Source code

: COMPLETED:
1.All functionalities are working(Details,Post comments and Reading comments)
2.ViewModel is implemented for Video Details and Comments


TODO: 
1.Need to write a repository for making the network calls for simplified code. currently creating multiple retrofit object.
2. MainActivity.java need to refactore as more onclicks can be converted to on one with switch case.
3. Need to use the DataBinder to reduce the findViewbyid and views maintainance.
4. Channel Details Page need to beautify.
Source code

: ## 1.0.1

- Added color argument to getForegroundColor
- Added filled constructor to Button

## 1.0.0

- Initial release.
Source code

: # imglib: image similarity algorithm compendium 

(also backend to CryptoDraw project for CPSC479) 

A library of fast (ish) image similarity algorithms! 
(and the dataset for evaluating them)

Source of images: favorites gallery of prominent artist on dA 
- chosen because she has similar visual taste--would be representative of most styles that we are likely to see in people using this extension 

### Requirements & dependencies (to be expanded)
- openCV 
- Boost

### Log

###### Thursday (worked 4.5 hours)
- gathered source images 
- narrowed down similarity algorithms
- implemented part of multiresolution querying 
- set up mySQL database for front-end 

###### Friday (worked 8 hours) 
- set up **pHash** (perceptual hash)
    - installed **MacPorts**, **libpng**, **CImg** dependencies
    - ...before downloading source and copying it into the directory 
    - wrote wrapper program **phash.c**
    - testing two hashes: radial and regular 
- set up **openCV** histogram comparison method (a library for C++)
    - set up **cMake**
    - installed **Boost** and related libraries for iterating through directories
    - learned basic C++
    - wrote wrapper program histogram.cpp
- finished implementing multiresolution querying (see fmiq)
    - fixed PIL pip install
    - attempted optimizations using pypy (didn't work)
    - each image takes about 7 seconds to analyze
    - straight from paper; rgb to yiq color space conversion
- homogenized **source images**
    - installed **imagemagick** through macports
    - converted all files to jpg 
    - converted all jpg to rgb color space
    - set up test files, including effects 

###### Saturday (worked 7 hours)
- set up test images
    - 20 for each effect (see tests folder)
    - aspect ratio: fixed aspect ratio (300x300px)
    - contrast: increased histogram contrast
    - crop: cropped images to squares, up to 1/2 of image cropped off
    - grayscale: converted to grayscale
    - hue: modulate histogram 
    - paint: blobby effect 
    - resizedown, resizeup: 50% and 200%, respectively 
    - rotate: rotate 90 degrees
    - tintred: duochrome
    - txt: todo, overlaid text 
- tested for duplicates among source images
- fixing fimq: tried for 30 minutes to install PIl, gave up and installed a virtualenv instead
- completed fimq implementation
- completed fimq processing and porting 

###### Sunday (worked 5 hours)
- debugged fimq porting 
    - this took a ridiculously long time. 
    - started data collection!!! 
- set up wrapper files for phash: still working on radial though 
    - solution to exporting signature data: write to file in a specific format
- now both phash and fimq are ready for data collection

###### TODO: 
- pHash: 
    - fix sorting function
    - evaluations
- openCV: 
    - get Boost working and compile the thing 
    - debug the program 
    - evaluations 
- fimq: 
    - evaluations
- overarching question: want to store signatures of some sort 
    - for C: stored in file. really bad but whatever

========

Would you retype exactly the lines above, from the line with "- narrowed down similarity algorithms" to the line with "- set up **cMake**", with both end lines kept and nothing more?

**TASK RESPONSE:**
- narrowed down similarity algorithms
- implemented part of multiresolution querying 
- set up mySQL database for front-end 

###### Friday (worked 8 hours) 
- set up **pHash** (perceptual hash)
    - installed **MacPorts**, **libpng**, **CImg** dependencies
    - ...before downloading source and copying it into the directory 
    - wrote wrapper program **phash.c**
    - testing two hashes: radial and regular 
- set up **openCV** histogram comparison method (a library for C++)
    - set up **cMake**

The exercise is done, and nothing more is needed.